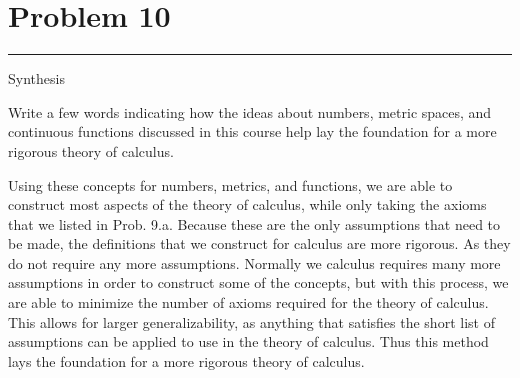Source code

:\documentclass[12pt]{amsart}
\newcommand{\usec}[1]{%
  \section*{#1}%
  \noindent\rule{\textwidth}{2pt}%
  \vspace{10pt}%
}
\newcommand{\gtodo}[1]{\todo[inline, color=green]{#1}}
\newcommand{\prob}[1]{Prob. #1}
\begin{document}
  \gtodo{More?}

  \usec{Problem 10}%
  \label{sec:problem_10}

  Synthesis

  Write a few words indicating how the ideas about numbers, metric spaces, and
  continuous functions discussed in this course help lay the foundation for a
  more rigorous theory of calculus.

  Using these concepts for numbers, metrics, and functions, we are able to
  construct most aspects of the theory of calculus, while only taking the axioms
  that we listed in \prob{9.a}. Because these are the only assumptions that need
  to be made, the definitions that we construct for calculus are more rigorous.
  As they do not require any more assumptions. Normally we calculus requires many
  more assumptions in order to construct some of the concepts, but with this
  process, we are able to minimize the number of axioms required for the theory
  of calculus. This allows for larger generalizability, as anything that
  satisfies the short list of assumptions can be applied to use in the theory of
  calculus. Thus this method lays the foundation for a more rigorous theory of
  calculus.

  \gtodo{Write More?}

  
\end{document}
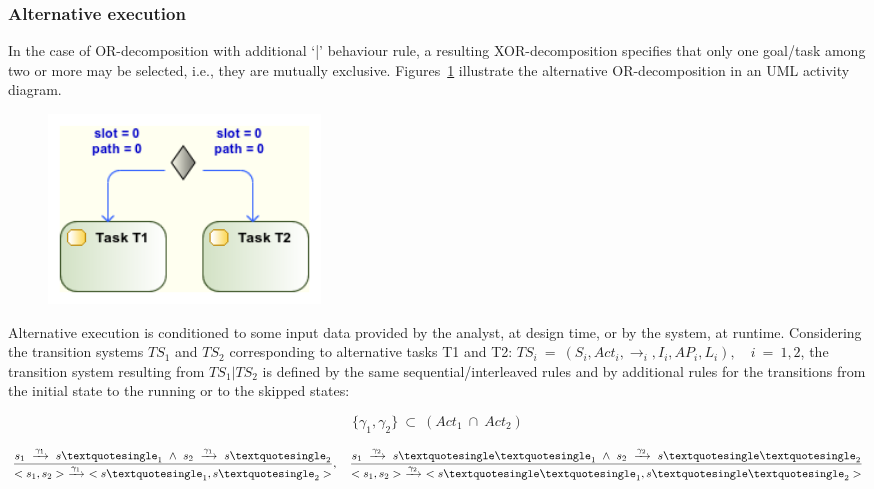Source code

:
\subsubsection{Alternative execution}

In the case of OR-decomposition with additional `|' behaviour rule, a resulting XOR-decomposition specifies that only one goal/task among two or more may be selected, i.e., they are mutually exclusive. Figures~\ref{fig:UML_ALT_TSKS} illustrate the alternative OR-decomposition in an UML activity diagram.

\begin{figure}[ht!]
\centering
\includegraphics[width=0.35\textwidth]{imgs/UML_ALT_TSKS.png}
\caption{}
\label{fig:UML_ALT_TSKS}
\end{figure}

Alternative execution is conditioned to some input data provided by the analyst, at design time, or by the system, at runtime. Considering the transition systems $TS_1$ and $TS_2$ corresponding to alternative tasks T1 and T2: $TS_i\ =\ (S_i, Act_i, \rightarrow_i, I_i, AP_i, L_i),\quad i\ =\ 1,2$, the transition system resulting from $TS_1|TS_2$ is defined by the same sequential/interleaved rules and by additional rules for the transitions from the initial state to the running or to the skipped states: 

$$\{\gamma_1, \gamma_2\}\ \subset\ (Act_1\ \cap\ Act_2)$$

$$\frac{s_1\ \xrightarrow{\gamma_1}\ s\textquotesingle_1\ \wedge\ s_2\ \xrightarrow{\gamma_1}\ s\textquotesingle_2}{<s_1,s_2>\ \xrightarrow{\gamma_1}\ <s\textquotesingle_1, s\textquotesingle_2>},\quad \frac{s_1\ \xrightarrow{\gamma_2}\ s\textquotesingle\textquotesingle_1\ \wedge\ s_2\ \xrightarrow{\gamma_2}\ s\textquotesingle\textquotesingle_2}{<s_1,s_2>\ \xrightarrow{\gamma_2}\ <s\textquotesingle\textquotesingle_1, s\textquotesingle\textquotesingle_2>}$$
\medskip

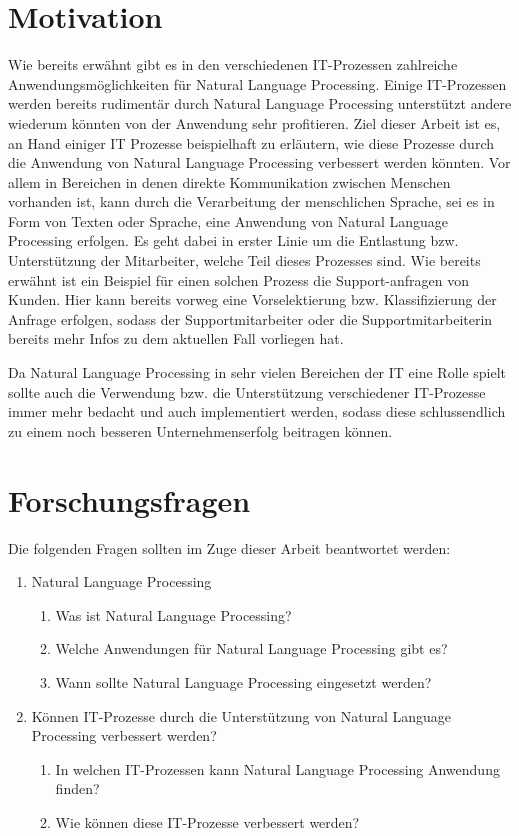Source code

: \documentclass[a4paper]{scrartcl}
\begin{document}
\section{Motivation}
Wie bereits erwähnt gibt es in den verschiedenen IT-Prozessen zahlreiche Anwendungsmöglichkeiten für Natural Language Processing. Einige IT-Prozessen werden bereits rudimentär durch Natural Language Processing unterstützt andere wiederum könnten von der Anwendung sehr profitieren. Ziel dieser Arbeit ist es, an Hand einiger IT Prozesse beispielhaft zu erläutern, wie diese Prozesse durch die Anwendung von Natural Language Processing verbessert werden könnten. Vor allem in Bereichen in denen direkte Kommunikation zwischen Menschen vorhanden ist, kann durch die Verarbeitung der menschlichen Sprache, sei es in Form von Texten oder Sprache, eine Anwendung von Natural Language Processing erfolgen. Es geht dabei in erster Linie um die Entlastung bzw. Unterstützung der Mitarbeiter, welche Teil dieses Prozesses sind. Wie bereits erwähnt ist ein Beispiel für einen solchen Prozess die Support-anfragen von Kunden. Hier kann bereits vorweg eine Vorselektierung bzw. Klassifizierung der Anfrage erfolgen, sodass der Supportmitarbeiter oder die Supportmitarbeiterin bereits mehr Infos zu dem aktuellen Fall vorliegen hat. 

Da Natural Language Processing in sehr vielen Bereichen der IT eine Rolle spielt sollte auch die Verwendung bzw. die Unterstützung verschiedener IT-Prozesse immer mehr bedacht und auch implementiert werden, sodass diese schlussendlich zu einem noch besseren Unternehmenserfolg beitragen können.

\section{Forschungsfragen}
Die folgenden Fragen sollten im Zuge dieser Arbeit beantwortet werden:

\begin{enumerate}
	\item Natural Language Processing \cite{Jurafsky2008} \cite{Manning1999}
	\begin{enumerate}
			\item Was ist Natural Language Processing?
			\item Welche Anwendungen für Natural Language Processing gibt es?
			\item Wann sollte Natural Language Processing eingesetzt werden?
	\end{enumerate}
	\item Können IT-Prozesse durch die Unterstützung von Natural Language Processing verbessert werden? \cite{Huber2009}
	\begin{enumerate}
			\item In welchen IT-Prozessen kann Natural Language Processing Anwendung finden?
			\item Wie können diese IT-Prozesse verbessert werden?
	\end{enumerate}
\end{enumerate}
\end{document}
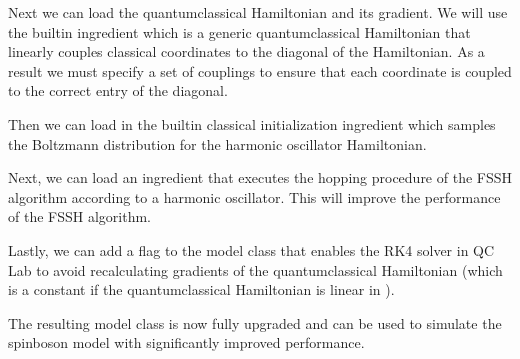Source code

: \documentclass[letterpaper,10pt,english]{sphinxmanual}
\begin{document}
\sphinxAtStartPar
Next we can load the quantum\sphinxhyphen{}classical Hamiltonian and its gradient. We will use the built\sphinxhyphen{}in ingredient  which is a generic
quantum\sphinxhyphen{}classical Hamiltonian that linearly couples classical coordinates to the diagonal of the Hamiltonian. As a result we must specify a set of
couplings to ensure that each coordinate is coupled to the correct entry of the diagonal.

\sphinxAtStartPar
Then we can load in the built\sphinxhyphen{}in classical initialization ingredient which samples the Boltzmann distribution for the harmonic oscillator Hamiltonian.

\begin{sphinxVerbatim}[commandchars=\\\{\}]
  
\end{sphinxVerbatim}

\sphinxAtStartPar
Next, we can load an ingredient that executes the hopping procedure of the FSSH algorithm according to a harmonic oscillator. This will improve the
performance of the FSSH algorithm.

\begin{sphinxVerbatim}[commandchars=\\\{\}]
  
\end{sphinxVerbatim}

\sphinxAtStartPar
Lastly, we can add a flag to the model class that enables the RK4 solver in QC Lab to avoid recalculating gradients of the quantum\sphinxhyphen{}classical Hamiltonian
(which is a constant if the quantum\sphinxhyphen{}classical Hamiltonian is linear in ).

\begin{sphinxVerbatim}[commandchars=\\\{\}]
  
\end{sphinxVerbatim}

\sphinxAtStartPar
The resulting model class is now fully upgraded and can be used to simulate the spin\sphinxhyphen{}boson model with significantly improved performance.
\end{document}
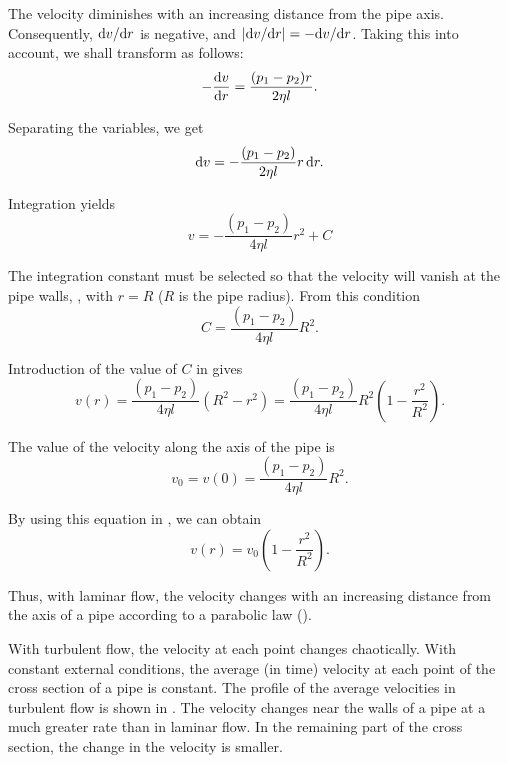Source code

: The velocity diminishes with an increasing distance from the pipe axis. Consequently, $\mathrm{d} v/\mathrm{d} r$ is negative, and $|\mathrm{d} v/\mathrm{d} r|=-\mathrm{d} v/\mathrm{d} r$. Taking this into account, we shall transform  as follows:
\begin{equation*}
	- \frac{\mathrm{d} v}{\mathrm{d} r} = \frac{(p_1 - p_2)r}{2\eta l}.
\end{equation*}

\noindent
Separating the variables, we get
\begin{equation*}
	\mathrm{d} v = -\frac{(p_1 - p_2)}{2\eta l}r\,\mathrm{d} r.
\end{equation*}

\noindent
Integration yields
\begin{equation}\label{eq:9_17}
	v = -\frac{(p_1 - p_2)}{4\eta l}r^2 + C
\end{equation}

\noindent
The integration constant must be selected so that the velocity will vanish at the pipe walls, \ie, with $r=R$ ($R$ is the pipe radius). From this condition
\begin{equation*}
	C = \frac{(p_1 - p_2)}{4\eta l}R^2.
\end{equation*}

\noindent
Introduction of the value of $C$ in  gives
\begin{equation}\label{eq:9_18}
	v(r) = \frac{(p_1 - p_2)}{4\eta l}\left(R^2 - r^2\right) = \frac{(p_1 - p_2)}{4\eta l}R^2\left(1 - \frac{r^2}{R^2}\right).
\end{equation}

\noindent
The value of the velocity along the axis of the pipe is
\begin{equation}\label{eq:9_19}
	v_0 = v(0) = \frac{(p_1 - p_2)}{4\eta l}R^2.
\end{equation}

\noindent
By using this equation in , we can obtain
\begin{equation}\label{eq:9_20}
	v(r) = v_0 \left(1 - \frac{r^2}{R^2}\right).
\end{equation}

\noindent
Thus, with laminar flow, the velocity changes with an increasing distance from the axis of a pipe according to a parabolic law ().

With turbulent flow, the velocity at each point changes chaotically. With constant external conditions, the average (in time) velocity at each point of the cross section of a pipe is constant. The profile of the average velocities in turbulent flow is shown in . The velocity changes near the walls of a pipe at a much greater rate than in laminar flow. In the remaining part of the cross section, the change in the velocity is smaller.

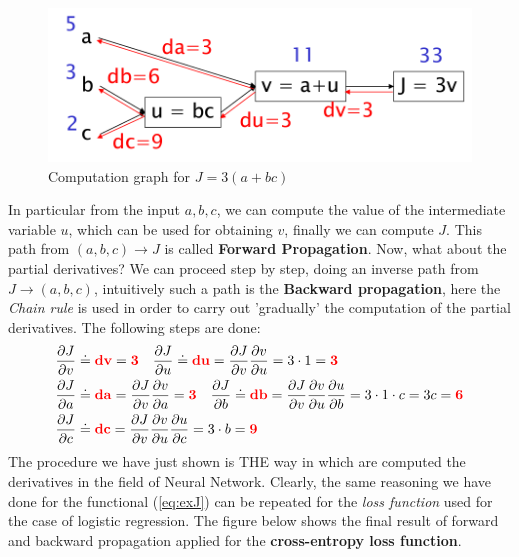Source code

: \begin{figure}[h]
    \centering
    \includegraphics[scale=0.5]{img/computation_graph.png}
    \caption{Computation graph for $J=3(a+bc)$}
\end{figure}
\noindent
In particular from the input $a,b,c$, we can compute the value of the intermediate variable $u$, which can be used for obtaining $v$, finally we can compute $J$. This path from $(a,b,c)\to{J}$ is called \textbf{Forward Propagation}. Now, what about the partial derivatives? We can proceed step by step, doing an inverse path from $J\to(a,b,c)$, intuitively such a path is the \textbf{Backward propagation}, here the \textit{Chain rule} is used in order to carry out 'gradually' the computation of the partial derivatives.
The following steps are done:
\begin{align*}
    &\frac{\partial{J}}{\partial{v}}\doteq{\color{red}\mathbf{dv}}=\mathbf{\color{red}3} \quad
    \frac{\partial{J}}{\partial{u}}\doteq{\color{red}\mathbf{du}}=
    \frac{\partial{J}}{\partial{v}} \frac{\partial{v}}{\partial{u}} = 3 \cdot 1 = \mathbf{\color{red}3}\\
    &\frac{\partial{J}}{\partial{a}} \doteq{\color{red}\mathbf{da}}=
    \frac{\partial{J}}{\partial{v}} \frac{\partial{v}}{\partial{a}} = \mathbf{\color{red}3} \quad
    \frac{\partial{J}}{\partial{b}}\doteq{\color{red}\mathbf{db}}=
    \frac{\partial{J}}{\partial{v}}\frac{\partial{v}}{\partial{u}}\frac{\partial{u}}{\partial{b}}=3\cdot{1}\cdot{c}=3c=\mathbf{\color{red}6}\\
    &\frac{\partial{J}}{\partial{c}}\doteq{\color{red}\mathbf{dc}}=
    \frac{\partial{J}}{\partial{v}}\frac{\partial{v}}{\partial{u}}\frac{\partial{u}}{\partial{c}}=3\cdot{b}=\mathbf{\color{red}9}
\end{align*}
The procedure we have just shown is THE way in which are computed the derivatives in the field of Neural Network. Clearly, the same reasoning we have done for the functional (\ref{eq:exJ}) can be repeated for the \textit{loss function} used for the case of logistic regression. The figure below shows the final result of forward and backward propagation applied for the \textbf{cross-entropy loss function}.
_ _ _ _ _
* Problem details *
Lines of the listing that contain the word "shown" are to be counted; report only their number.

* Response *
2